That's the heat on the one side. The cold air and the snow is on the other. And right in between, right in this area, is where the severe weather popped up again today. And it will probably be a little bit father to the east, and maybe a little bit to the south tomorrow, but it could be another severe weather day.
We are now in record-breaking territory, if this keeps up, to be the most tornadic year ever.
BROWN: OK. Chad, we are going to check back with you as we have further developments.
But, right now, we want to go to Julie Hong, who is on the telephone. She is a reporter with affiliate KPTM. And she's been talking with some of the parents of the Boy Scouts.
Julie, what are you hearing?
JULIE HONG, KPTM REPORTER: Right.
The parents were asked to gather at one of the local churches here in Little Sioux. And, as you can imagine, parents with their heads buried in their hands, some of them pacing.
We have asked a couple of them if they would be willing to talk with us on camera, clearly very distraught, not wanting to talk with anybody, just waiting for any type of list or any type of word whether their child is OK.
Now, we did talk with one mother who was hoping that -- her child has been in the Scouts for years. And she was hoping that maybe his training was enough to hip him weather this storm. But we were told that the campground where there are these cabins were set up, apparently, there's nothing left of the site -- so, a lot of anxious parents just waiting for any word at this point.
BROWN: Yes, and we understand, Julie, that the search-and-rescue operation is still under way there. Are they giving these parents regular updates?
HONG: I think they're still waiting for the executive director of the Boy Scouts to drive up from Omaha. I understand that he was on his way here. So, I imagine they're just trying to survey the damage, get the boys that need -- that are hurt to the hospitals around here.
I can tell you, there have been a lot of ambulances coming in and out of here, a lot of volunteers gathering at the local gym here as well, just waiting for any word, you know. If they could help, they're all ready to step in. But, at this point, no one is near -- allowed near the campsite, as they try and -- to assess the situation here.

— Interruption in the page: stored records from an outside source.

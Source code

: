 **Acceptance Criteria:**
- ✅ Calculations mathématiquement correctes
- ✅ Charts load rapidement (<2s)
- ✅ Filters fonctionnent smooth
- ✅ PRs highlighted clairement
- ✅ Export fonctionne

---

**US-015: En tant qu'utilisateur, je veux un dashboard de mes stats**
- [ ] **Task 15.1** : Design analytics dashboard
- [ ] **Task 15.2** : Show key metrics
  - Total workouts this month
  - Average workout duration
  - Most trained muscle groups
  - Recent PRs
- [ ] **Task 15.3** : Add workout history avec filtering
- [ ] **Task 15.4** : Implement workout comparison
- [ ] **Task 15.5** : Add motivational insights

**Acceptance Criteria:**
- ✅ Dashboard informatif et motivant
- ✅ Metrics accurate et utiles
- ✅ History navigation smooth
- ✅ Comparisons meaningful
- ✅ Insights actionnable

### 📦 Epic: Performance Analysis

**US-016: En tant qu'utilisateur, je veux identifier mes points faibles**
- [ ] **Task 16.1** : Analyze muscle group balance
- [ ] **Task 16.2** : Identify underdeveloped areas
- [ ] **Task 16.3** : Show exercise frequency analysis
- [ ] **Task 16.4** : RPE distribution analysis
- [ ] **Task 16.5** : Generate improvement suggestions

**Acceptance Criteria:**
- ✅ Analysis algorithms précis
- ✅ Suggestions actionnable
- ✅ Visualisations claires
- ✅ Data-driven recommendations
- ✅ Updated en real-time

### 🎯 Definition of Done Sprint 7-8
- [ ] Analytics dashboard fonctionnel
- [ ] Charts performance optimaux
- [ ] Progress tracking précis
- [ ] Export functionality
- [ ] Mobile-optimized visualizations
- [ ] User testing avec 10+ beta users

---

BROWN: And give us the number. I mean, how many parents have been gathered there?
HONG: When we started, it was pretty slow-going. But, by the time we had left to try and head up towards the campsite, there were probably close to two dozen parents. So, as they get word, you know, they're very anxious. There's definite tension in that church.
BROWN: And we should just mention, Julie, that we actually spoke with the head of the Boy Scouts earlier. And he was outside of the camp still trying to get in, to get information, to be able to provide for parents, for some of those parents who had been in contact with them.
So, everyone had been kept on the perimeter there for a while, because we do understand that the damage is severe there on the grounds of the Boy Scout camp.
Julie Hong, who is a reporter with our affiliate KPTM, who has again been speaking with parents there, as they wait for more information.
Just to give you a brief recap, this Boy Scout camp has been hit by a tornado. Four fatalities, we have confirmed, at least 20 injuries, and many of these injuries serious. They're still doing a search-and-rescue effort there at the camp at this hour. This is in Iowa, right near the Nebraska border -- a pretty serious situation tonight.
We have a lot more breaking news, including the flooding that's also happening, serious flooding happening tonight in Iowa. We're going to check in with our reporter who is the ground there when we come back -- a lot more breaking news right after this break.
(COMMERCIAL BREAK) BROWN: And you are looking at a radar picture of a seriously bad night in the Midwest. We are following some breaking news now: tornadoes hitting four states tonight, including Iowa, where a twister hit a Boy Scout camp in the western part of the state, four fatalities, many more injuries.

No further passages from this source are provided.